Amy Chua & Jed Rubenfeld (Yale Law School and Yale Law School) have posted Culture and Admissions on SSRN. Here is the abstract:
In “The Triple Package,” Chua and Rubenfeld laid out a provocative argument about the traits that enable Americans to succeed. Mormons have recently risen to astonishing business success. Cubans in Miami climbed from poverty to prosperity in a generation. Nigerians earn doctorates at stunningly high rates. Indian and Chinese Americans have much higher incomes than other Americans; Jews may have the highest of all. The Triple Package uncovered the secret to their success. A superiority complex, insecurity, impulse control—these are the elements of the Triple Package, the rare and potent cultural constellation that drives disproportionate group success.
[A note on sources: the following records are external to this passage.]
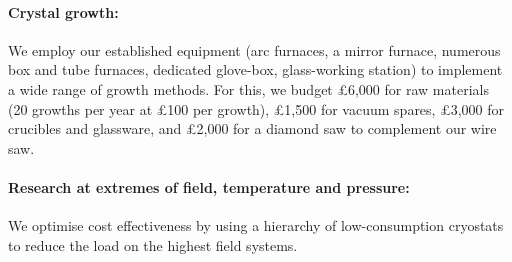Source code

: \documentclass[prl,a4paper,11pt]{revtex4-2}
\begin{document}
\begin{singlespace}


\paragraph{Crystal growth:}
We employ our established equipment (arc furnaces, a mirror furnace, numerous box and tube furnaces, dedicated glove-box, glass-working station)
to implement a wide range of growth methods. For this, we budget  \pounds 6,000 for raw materials (20 growths per
year at \pounds 100 per growth), \pounds 1,500 for vacuum spares, \pounds 3,000
for crucibles and glassware, and \pounds 2,000 for a diamond saw to
complement our wire saw. 

\paragraph{Research at extremes of field, temperature and pressure:}
We optimise cost
effectiveness by using a hierarchy of low-consumption cryostats
to reduce the load on the highest field systems.  


\end{singlespace}
\end{document}
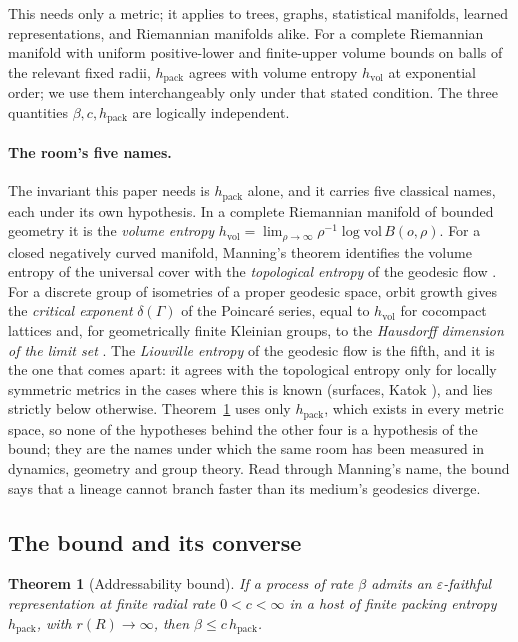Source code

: \documentclass[11pt,reqno]{amsart}
\theoremstyle{plain}
\newtheorem{theorem}{Theorem}[section]
\theoremstyle{definition}
\newcommand{\hpack}{h_{\mathrm{pack}}}
\newcommand{\hvol}{h_{\mathrm{vol}}}
\newcommand{\eps}{\varepsilon}
\begin{document}
This needs only a metric; it applies to trees, graphs, statistical manifolds, learned representations, and Riemannian manifolds alike. For a complete Riemannian manifold with uniform positive-lower and finite-upper volume bounds on balls of the relevant fixed radii, $\hpack$ agrees with volume entropy $\hvol$ at exponential order; we use them interchangeably only under that stated condition. The three quantities $\beta,c,\hpack$ are logically independent.

\paragraph{The room's five names.}
The invariant this paper needs is $\hpack$ alone, and it carries five classical names, each under its own hypothesis. In a complete Riemannian manifold of bounded geometry it is the \emph{volume entropy} $\hvol=\lim_{\rho\to\infty}\rho^{-1}\log\mathrm{vol}\,B(o,\rho)$. For a closed negatively curved manifold, Manning's theorem identifies the volume entropy of the universal cover with the \emph{topological entropy} of the geodesic flow \cite{manning1979}. For a discrete group of isometries of a proper geodesic space, orbit growth gives the \emph{critical exponent} $\delta(\Gamma)$ of the Poincar\'e series, equal to $\hvol$ for cocompact lattices \cite{patterson1976,sullivan1979} and, for geometrically finite Kleinian groups, to the \emph{Hausdorff dimension of the limit set} \cite{bishopjones1997}. The \emph{Liouville entropy} of the geodesic flow is the fifth, and it is the one that comes apart: it agrees with the topological entropy only for locally symmetric metrics in the cases where this is known (surfaces, Katok \cite{katok1982}), and lies strictly below otherwise. Theorem~\ref{thm:bound} uses only $\hpack$, which exists in every metric space, so none of the hypotheses behind the other four is a hypothesis of the bound; they are the names under which the same room has been measured in dynamics, geometry and group theory. Read through Manning's name, the bound says that a lineage cannot branch faster than its medium's geodesics diverge.

\subsection{The bound and its converse}

\begin{theorem}[Addressability bound]\label{thm:bound}
If a process of rate $\beta$ admits an $\eps$-faithful representation at finite radial rate $0<c<\infty$ in a host of finite packing entropy $\hpack$, with $r(R)\to\infty$, then $\beta\le c\,\hpack$.
\end{theorem}
\end{document}
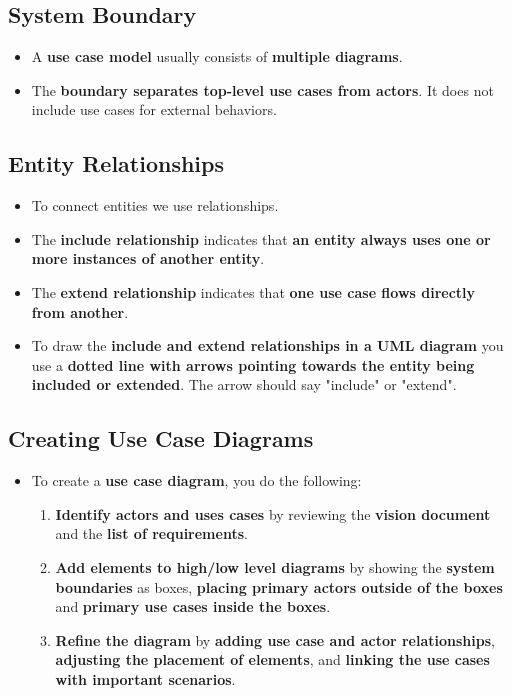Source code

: \documentclass[16pt]{article}
\begin{document}
    \subsection*{System Boundary}
    \begin{itemize}
        \item A \textbf{use case model} usually consists of \textbf{multiple diagrams}.
        \item The \textbf{boundary separates top-level use cases from actors}. It does not include use cases for external behaviors.
    \end{itemize}

    \subsection*{Entity Relationships}
    \begin{itemize}
        \item To connect entities we use relationships.
        \item The \textbf{include relationship} indicates that \textbf{an entity always uses one or more instances of another entity}.
        \item The \textbf{extend relationship} indicates that \textbf{one use case flows directly from another}.
        \item To draw the \textbf{include and extend relationships in a UML diagram} you use a \textbf{dotted line with arrows pointing towards the entity being included or extended}. The arrow should say "include" or "extend". 
    \end{itemize}

    \subsection*{Creating Use Case Diagrams}
    \begin{itemize}
        \item To create a \textbf{use case diagram}, you do the following:
        \begin{enumerate}
            \item \textbf{Identify actors and uses cases} by reviewing the \textbf{vision document} and the \textbf{list of requirements}.
            \item \textbf{Add elements to high/low level diagrams} by showing the \textbf{system boundaries} as boxes, \textbf{placing primary actors outside of the boxes} and \textbf{primary use cases inside the boxes}. 
            \item \textbf{Refine the diagram} by \textbf{adding use case and actor relationships}, \textbf{adjusting the placement of elements}, and \textbf{linking the use cases with important scenarios}.
        \end{enumerate}
    \end{itemize}
\end{document}
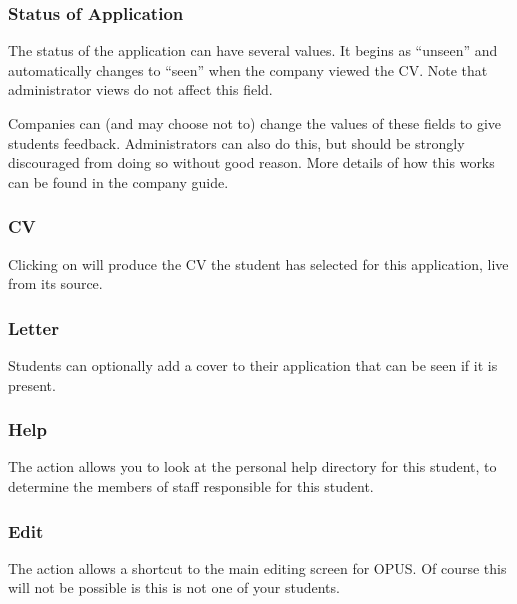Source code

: \documentclass[12 pt]{book}
\begin{document}

\subsubsection{Status of Application}

The status of the application can have several values. It begins as ``unseen''
and automatically changes to ``seen'' when the company viewed the CV. Note that
administrator views do not affect this field.

Companies can (and may choose not to) change the values of these fields to
give students feedback. Administrators can also do this, but should be
strongly discouraged from doing so without good reason. More details of how
this works can be found in the company guide.

\subsubsection{CV}

Clicking on  will produce the CV the student has selected for this
application, live from its source.

\subsubsection{Letter}

Students can optionally add a cover  to their application that
can be seen if it is present.

\subsubsection{Help}

The  action allows you to look at the personal help directory
for this student, to determine the members of staff responsible for this
student.

\subsubsection{Edit}

The  action allows a shortcut to the main editing screen for
OPUS. Of course this will not be possible is this is not one of your students.
\end{document}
In “Culture and Admissions,” Chua and Rubenfeld argue that these cultural differences have implications for admissions to elite educational institutions at the graduate, undergraduate, and professional school levels. They explicate research that demonstrates that cultural groups within which the Triple Package predominates succeed at substantially higher rates than other group for any given level of measurable qualifications such as test scores and grades. For example, given a Chinese-American applicant and a European-American student with identical test scores and grades, the data shows that the Chinese-American student will be more successful at an elite educational institution. Because the Triple Package cannot be directly measured, admissions criteria may wish to use cultural background as a proxy. For example, Chinese Americans, Immigrant Africans, Mormons, Jews, Cubans, and South Asians might receive a substantial upward adjustment in their index numbers (test scores plus grades) to reflect their greater likelihood of success. Another possible solution would be the imposition of maximum admission quotas for groups (such as persons of European dissent, African Americans, and Latinos other than Cubans) with cultural backgrounds the predict a lower probability of academic success. Chua and Rubenfeld conclude by considering the pluses and minuses of explicit recognition of cultural superiority for the educational mission of elite academic institutions.